A socialist friend of mine took umbrage at a Limbaugh remark that "No central planning-type guru is as smart at allocating scarce resources as a free market pricing mechanism. (David Limbaugh, Townhall.com, 6 January 2009)" His reaction to this remark included: "… The market in pornography is for all practical purposes free – and in fact it extends to businesses not normally conceived of as pornographic, such as advertising and most of the daily press – and it is large beyond reckoning. The immensely rational and inconceivably smart invisible hand of the free market allocates enough resources to the wholly irrational goal of intoxication and self-abasement…"
His remark, as far as it goes, is well taken. The free market serves the will of the consumers, and when the consumers will for vices, the market provides vice material. His error is thinking that any other alternative would necessarily do better.
As if to answer him, we now have an example, or, at least, a proposal, of how a socialist top-down economy in which we now live would distribute pornography.
If you do not like the way the Free Market distributes porn, we now have a mechanism in place, the bailout mechanism, whereby those of us who disapprove of porn can have our tax dollars taken from us by the force and terror of the law, and given as a reward to Larry Flint and other members of the (ahem) adult entertainment industry.
In short: capitalism = you spend your money that you earn on your porn. socialism = you spend my money that I earn on your porn. Any questions?

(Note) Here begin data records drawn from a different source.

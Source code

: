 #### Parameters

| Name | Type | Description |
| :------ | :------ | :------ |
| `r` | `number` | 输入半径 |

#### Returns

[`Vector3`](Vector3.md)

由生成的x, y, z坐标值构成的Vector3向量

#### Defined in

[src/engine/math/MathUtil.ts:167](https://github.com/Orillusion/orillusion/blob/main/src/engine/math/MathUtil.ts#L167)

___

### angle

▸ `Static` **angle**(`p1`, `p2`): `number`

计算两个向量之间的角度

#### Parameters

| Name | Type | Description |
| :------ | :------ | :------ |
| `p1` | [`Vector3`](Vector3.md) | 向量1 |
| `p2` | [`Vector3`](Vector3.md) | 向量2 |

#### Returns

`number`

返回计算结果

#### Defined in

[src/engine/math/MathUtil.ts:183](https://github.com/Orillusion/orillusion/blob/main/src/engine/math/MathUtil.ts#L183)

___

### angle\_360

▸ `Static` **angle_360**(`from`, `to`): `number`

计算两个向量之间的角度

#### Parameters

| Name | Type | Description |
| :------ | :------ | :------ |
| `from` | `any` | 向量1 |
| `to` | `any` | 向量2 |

Now, imagine the pathetic supplication that will go on in the halls of Congress when the beggars from the Big Three, tear-stains soiling their cheeks and chins, try to out-grovel Larry Flint, weeping softly as he tells stories of how his best porn model, Little Nell, and his best porn photographer, Tiny Tim, will be thrown out into the snow unless he can keep his doors open.
Ah, the sorrow! Alak and alas and wailaway! The whores might be thrown out onto the street to become, well, whores, or something!
Each will try to paint his industry as the most pathetic, the most needy, and the most necessary for American peace, happiness, and wellbeing. Of course, any industry ACTUALLY ABLE to serve the peace, happiness and wellbeing OF ITS OWN CUSTOMERS will not actually come begging for money anyway.
(When I say "money", of course, I mean Continentals. This is fiat money, not based on gold, and they have no more innate value than the IOU’s a drunk writes on a napkin to buy his next shot of hooch on credit. As of now, all additional taxation will be hidden in the the form of inflation. Fire up the printing presses, Chancellor Barry! It worked so well for Weimar, didn’t it?)
Historians of the future no doubt will gasp in puzzlement, horror and awe when they contemplate the final months of 2008: the capitalist system was overthrown without a shot fired, without a word of protest, and the industries, one after another, banks, finances, automobiles, health care, were placed under the control of soviet-style Czars. The Treasury Secretary, with no fanfare at all, was given all the powers of Caesar, Koenig, Kaiser, and Dictator. There was no debate, and no dissent. Republicans, those alleged fans of small government, led the charge, sabers held high, and blew the trumpets as we all stampeded over the brink.
Is the science of economics too difficult for you to learn, O ye last generation of voters whose votes will actually mean anything? You can learn it from Scrooge McDuck, or you can learn it from a fairytale. The devil who says he can spin straw into gold, and give you something for nothing, will actually demand a steep prize: your first born. He has no power over you, once you know his name. It is not Rumplestiltskin. It is called National Debt. The other name is Fiat Currency.
America, weep like Rachel! You have sold your children to save Wall Street and Detroit. You have sold your grandchildren to save Barnie Frank and Chris Dodd. And now your greatgrandchildren will be slaves of debt so to save Larry Flint.